ERDAL
SAĞLAM/
IMF aslında ekonominin kötü
yönetildiğini söylüyor
GEÇTİĞİMİZ hafta sonu Standart and Poors'dan beklenen not
değerlendirmesi geldi.
Özet olarak; Türkiye'nin not görünümüne ilişkin negatif olmayı
sürdürüp, bunu 2015 yılında ciddi oranda dış finansmana ihtiyaç
duyacak olmasından kaynaklanan risklere dayandırdı.
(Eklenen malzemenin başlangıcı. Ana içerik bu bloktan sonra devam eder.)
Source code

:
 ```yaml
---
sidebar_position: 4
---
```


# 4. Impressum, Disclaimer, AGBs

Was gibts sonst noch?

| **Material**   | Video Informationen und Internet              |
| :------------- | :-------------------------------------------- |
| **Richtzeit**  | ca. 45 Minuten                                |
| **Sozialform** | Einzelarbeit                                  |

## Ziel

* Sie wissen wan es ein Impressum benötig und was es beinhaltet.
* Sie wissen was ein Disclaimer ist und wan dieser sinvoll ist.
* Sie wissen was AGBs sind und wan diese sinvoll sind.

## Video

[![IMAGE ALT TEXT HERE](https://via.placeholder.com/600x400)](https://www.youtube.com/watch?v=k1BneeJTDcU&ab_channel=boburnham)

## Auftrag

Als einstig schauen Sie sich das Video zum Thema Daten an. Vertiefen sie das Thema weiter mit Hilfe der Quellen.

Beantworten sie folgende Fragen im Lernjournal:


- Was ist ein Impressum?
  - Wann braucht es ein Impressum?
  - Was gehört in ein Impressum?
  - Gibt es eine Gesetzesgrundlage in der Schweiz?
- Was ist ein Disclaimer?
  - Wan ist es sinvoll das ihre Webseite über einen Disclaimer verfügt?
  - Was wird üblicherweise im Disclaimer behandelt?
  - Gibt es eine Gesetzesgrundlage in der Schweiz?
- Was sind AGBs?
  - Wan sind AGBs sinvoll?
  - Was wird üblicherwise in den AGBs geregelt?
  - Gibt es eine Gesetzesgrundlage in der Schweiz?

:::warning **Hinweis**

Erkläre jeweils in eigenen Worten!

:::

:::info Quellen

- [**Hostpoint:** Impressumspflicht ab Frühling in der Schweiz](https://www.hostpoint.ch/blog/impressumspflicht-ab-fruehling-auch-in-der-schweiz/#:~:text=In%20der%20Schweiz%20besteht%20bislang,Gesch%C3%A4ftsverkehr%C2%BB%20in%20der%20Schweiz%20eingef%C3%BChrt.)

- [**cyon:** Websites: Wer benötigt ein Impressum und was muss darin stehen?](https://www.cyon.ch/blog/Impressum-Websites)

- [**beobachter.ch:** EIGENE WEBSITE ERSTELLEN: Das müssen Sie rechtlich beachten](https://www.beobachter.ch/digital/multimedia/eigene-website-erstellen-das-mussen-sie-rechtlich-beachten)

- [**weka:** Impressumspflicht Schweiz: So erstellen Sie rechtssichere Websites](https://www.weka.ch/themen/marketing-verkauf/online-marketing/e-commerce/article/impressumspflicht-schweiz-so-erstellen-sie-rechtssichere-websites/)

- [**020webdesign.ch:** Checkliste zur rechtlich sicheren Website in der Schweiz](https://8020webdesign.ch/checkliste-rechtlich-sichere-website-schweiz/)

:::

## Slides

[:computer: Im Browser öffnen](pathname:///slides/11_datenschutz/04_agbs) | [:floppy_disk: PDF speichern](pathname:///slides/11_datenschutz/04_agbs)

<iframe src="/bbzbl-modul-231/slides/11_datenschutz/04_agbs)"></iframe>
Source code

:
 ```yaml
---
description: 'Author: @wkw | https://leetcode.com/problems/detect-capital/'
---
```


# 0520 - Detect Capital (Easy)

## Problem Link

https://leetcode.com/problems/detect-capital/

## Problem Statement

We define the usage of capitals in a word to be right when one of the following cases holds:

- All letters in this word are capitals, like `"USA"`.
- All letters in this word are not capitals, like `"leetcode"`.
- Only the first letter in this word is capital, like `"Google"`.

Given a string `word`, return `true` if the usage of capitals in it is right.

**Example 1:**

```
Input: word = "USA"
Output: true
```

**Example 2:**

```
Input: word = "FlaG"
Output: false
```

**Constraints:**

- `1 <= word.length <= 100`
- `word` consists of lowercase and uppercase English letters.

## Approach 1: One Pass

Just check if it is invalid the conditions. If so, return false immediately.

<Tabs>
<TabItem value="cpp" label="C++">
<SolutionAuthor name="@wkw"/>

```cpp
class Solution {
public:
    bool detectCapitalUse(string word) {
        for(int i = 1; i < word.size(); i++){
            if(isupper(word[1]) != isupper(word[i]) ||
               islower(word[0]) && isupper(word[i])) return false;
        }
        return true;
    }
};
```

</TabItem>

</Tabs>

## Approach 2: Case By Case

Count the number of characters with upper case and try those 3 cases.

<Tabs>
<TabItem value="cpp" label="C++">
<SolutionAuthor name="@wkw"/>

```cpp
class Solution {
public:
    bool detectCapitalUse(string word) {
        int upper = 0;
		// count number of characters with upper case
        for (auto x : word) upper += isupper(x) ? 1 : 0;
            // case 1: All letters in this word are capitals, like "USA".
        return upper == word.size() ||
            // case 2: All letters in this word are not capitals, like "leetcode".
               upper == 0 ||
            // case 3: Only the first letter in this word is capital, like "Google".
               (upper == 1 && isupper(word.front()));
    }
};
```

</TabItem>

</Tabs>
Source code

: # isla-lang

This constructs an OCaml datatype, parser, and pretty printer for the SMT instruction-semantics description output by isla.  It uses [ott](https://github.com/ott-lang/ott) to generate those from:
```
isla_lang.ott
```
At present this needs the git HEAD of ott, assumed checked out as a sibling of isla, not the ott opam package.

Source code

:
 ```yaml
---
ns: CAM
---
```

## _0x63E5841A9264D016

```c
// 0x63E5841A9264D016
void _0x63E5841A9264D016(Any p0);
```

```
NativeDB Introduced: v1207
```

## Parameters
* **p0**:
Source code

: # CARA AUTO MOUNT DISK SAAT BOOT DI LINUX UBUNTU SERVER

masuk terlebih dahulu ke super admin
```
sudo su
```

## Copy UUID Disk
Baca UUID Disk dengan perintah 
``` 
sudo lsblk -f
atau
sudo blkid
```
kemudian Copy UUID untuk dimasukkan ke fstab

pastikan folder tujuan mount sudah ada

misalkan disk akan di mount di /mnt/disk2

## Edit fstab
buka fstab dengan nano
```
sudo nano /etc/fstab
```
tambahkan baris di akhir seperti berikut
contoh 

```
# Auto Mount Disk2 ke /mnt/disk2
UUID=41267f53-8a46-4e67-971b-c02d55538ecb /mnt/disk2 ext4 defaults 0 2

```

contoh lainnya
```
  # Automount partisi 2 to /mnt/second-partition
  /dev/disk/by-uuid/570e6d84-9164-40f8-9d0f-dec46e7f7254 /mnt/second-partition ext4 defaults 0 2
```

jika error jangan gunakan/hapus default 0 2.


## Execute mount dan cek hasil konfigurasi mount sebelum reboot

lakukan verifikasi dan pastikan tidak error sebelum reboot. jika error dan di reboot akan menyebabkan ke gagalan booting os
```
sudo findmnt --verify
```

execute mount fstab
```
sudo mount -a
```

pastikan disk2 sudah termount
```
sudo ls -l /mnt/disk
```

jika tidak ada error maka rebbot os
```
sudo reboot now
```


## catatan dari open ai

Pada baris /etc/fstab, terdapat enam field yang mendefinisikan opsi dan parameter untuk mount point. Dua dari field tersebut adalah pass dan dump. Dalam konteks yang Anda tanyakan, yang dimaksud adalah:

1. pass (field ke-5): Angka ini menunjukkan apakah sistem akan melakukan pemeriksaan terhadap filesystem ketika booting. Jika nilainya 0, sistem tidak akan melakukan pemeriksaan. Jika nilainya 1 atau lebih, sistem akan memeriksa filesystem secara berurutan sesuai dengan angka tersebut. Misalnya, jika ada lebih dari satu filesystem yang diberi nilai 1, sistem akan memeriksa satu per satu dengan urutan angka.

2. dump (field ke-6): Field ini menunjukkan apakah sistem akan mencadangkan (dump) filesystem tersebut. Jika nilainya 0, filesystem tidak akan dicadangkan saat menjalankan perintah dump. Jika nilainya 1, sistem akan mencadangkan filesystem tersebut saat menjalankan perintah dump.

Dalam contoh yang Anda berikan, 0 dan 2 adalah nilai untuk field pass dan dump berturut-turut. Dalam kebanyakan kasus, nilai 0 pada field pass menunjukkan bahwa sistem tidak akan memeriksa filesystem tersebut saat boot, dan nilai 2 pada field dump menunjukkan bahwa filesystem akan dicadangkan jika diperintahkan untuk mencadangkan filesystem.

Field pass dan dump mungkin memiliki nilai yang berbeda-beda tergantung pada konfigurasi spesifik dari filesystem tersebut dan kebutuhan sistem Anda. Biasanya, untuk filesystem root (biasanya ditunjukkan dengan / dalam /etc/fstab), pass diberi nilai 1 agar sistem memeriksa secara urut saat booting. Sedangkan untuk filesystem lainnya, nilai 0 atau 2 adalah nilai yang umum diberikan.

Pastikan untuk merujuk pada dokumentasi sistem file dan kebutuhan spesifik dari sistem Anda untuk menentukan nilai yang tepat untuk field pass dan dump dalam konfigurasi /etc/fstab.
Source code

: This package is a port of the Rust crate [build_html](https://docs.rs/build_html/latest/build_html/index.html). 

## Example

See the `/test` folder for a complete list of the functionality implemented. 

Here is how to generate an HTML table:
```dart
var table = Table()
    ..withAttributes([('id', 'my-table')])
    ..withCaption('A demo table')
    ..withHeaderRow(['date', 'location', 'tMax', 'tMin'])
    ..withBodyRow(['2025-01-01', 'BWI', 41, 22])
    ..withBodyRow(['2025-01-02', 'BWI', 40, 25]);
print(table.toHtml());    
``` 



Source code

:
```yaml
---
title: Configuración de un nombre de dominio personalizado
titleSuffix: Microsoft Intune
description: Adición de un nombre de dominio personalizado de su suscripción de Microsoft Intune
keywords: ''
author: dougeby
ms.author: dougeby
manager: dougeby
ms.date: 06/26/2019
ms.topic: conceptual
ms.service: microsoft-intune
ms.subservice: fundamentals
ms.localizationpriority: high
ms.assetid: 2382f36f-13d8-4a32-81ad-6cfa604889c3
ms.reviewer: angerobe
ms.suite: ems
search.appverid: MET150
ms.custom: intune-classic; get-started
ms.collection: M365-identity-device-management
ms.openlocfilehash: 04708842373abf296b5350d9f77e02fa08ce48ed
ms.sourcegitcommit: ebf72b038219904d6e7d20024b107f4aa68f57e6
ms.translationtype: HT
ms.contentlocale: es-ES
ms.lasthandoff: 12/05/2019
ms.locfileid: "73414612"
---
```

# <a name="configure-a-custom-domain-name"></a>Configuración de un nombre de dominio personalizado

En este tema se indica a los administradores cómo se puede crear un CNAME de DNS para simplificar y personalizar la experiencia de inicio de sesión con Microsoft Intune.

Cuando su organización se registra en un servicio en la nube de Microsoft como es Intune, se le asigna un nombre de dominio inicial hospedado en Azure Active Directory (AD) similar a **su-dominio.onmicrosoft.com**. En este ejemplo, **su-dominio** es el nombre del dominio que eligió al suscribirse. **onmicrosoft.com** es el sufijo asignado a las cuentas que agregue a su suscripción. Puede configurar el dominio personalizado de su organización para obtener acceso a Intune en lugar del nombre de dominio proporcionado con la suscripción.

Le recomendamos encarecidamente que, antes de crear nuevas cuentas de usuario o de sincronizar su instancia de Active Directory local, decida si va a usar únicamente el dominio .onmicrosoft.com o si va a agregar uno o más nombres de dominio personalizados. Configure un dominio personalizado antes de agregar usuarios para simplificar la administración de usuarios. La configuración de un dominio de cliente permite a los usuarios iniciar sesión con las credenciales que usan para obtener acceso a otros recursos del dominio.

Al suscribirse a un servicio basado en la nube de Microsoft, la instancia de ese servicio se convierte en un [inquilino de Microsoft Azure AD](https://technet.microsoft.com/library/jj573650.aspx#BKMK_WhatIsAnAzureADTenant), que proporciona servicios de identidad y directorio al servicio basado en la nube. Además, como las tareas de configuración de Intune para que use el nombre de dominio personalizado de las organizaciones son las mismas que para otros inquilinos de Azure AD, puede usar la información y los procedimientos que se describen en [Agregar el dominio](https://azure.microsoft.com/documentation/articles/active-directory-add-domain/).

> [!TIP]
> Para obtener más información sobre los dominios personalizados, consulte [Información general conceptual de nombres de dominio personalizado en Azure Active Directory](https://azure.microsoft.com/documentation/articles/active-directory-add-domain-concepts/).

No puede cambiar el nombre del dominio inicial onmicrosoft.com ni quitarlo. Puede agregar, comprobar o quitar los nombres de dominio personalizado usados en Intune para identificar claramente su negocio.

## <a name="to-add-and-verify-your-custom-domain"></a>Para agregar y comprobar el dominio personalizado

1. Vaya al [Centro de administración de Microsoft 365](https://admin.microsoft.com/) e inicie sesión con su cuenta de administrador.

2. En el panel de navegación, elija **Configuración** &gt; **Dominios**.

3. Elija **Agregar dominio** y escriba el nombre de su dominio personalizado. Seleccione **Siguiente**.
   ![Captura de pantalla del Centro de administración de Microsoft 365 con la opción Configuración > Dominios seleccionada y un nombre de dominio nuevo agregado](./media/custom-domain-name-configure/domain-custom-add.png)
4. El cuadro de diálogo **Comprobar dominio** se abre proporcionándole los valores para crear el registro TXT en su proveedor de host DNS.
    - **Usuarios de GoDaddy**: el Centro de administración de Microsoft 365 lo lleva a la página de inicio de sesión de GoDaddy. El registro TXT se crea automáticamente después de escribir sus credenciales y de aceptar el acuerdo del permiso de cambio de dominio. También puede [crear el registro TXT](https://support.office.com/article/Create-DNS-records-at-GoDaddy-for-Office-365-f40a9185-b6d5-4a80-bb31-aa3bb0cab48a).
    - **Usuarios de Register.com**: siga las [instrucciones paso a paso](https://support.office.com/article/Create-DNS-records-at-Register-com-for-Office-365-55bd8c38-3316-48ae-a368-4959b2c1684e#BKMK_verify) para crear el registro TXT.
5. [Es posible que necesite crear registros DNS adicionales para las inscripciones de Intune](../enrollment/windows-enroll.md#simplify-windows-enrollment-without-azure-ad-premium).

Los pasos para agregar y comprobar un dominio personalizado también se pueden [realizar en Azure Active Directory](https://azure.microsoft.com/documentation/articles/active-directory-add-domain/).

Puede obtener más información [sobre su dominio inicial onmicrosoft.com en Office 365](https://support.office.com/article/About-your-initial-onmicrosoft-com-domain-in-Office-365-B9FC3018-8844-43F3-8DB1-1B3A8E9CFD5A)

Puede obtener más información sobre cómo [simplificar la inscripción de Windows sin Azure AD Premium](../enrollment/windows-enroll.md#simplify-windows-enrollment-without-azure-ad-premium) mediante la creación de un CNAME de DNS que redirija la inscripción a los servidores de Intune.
Ardından IMF'nin her yıl 4. Madde kapsamında yaptığı
değerlendirmede de benzer kaygılar paylaşıldı. 2010 yılından bu
yana sağlanan yıllık ortalama yüzde 6 büyüme dış açıkla
sağlandığı için, Türkiye ekonomisinin dış finansal koşullara çok
daha duyarlı hale geldiğinin altı çiziliyor. Ekonomi için en
önemli riskleri "gelişmiş ülke merkez bankalarının politika
normalizasyonu" ve "ülke risk priminde değişiklikler" olarak
sayan IMF'ye göre Avrupa'nın büyümesindeki yavaşlama ve
jeopolitik sorunlar da diğer riskler arasında yer alıyor.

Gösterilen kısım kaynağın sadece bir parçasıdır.